Global warming’s “Pentagon Papers”

Matthew Hoy
By Matthew Hoy on November 21, 2009

A few days ago more than 60 megabytes worth of e-mails and other documents hacked from a computer server at the University of East Anglia in Great Britain were posted on a Russian server. The University of East Anglia is one of the top “global warming” research universities and the e-mails – which appear to be genuine – are a treasure trove for climate change skeptics.

The e-mail messages, attributed to prominent American and British climate researchers, include discussions of scientific data and whether it should be released, exchanges about how best to combat the arguments of skeptics, and casual comments — in some cases derisive — about specific people known for their skeptical views. Drafts of scientific papers and a photo collage that portrays climate skeptics on an ice floe were also among the hacked data, some of which dates back 13 years.

In one e-mail exchange, a scientist writes of using a statistical “trick” in a chart illustrating a recent sharp warming trend. In another, a scientist refers to climate skeptics as “idiots.”

Some skeptics asserted Friday that the correspondence revealed an effort to withhold scientific information. “This is not a smoking gun; this is a mushroom cloud,” said Patrick J. Michaels, a climatologist who has long faulted evidence pointing to human-driven warming and is criticized in the documents.

I’m not sure yet if the documents are really a “mushroom cloud,” but without a doubt the pro-anthropogenic-global-warming researchers don’t come off as the noble, dispassionate, only interested in the truth scientist-types that are usually portrayed in textbooks.

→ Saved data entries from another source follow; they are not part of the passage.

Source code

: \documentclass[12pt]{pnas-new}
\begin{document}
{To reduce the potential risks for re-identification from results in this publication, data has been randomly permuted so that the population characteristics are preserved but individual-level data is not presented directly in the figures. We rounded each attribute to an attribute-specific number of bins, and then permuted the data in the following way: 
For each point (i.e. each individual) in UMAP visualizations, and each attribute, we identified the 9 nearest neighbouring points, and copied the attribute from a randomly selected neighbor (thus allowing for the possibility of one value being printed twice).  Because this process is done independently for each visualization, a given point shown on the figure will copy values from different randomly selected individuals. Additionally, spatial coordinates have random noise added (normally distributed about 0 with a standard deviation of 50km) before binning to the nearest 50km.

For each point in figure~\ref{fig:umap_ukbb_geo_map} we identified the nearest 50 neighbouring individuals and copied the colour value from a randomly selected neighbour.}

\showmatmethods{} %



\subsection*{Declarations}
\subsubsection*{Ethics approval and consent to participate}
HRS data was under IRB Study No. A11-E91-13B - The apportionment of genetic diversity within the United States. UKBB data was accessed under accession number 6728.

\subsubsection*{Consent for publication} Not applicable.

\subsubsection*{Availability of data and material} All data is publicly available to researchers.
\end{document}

I encourage you to check out the sites of Anthony Watts and Steve McIntyre – the latter who looms large in some of the e-mails – for analysis of the e-mails, such as this disturbing wording:

In a 1999 e-mail exchange about charts showing climate patterns over the last two millenniums, Phil Jones, a longtime climate researcher at the East Anglia Climate Research Unit, said he had used a “trick” employed by another scientist, Michael Mann, to “hide the decline” in temperatures.

Dr. Mann, a professor at Pennsylvania State University, confirmed in an interview that the e-mail message was real. He said the choice of words by his colleague was poor but noted that scientists often used the word “trick” to refer to a good way to solve a problem, “and not something secret.”

So “trick” = “method.” In the future, I would suggest that they use the latter term.

Finally, I want to make a brief note about what “unbiased” journalism looks like at The New York Times.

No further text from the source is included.